Data for the task:
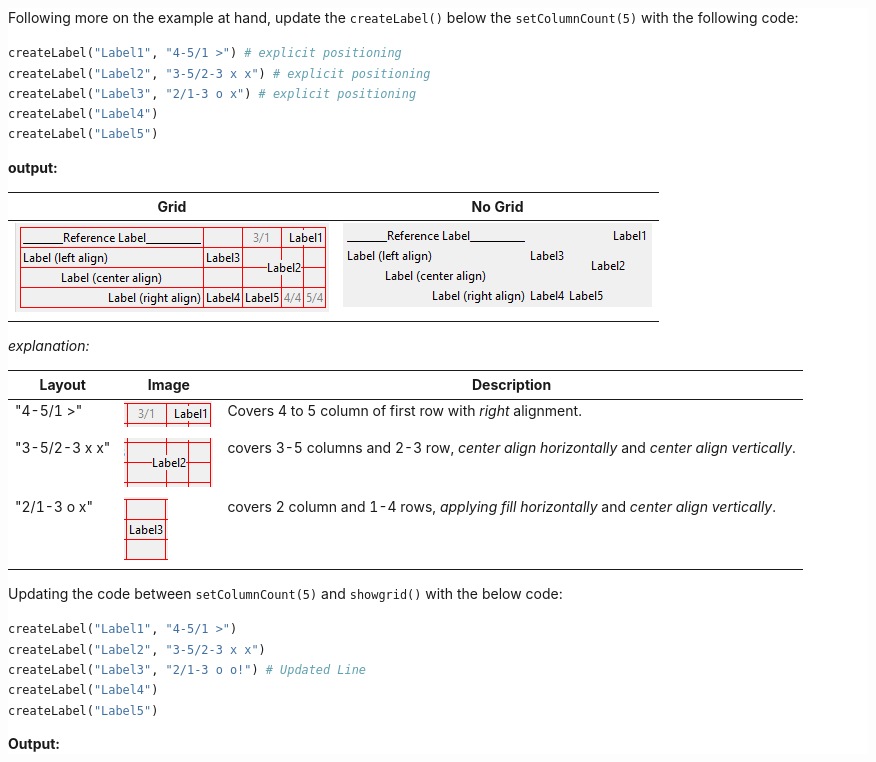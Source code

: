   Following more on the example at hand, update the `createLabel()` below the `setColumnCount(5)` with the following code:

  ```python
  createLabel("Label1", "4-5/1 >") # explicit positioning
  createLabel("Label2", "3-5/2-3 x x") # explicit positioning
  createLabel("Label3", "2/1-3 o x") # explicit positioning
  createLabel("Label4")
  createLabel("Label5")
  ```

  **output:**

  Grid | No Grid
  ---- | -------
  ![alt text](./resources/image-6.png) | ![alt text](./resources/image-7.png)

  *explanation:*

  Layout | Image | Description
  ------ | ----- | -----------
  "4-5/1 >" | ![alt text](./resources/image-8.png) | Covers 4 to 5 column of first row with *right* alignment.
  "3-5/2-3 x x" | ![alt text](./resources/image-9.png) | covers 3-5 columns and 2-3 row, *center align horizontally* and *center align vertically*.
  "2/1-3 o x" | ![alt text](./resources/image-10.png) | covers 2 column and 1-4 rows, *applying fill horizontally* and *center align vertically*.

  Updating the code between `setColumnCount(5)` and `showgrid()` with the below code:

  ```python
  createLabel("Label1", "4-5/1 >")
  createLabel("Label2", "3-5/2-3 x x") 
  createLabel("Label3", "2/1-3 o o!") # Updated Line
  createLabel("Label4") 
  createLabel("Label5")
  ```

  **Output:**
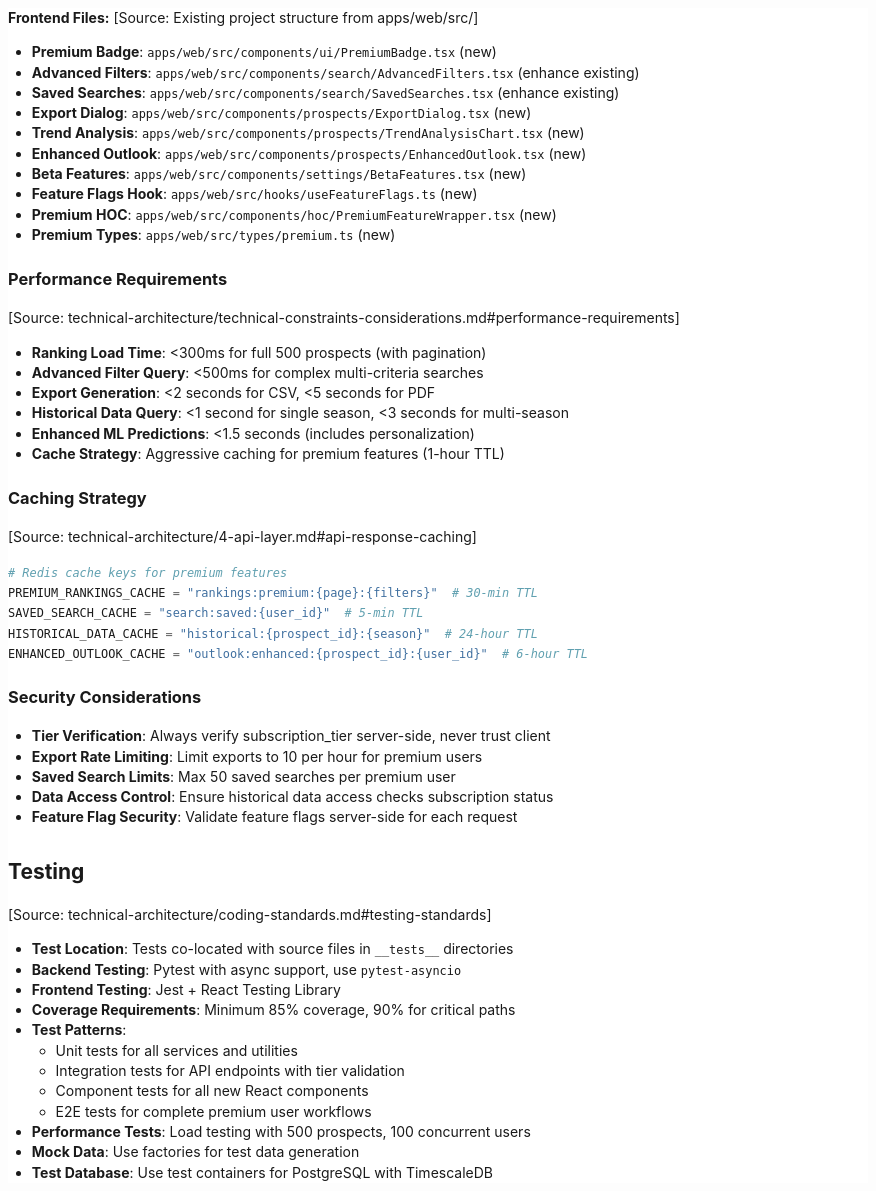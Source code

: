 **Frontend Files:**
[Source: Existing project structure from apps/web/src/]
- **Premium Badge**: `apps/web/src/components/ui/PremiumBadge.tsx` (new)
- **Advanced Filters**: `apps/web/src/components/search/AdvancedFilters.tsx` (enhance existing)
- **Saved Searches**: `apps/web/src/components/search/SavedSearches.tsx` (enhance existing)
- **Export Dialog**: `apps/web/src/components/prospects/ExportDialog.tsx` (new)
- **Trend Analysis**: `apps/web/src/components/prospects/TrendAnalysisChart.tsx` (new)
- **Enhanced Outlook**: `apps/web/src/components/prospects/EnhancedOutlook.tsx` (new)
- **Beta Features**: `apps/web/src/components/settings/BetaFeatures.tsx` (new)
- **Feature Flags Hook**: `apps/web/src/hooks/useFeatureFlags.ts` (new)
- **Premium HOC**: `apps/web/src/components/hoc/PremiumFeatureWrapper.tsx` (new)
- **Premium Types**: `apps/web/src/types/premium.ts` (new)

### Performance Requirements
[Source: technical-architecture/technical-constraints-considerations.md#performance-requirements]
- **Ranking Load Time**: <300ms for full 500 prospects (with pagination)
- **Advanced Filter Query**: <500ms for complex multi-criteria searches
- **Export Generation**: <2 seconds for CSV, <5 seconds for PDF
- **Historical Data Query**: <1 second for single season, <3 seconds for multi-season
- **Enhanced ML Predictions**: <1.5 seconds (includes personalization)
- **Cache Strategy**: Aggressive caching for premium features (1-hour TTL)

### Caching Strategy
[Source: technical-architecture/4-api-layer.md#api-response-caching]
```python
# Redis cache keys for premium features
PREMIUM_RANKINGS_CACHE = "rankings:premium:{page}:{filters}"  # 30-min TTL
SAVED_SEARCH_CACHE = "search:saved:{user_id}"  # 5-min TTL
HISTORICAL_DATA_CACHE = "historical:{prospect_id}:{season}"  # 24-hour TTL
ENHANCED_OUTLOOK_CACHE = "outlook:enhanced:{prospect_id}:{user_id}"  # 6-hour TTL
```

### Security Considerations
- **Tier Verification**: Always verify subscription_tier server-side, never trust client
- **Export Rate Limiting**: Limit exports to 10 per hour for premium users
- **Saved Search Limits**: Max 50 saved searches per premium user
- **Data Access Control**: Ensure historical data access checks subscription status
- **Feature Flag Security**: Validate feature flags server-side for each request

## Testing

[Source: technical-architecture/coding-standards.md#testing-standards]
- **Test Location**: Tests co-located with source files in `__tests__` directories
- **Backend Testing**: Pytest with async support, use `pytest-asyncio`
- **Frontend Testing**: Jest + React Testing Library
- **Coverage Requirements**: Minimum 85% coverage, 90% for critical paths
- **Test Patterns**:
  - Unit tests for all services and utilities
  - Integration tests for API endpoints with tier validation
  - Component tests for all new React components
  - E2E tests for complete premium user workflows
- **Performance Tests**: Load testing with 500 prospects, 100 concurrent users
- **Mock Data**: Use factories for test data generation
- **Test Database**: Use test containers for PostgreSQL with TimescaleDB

Work required: Respond with a single number: the count of lines in the entries above that contain the string "horizontally".

Your solution: 2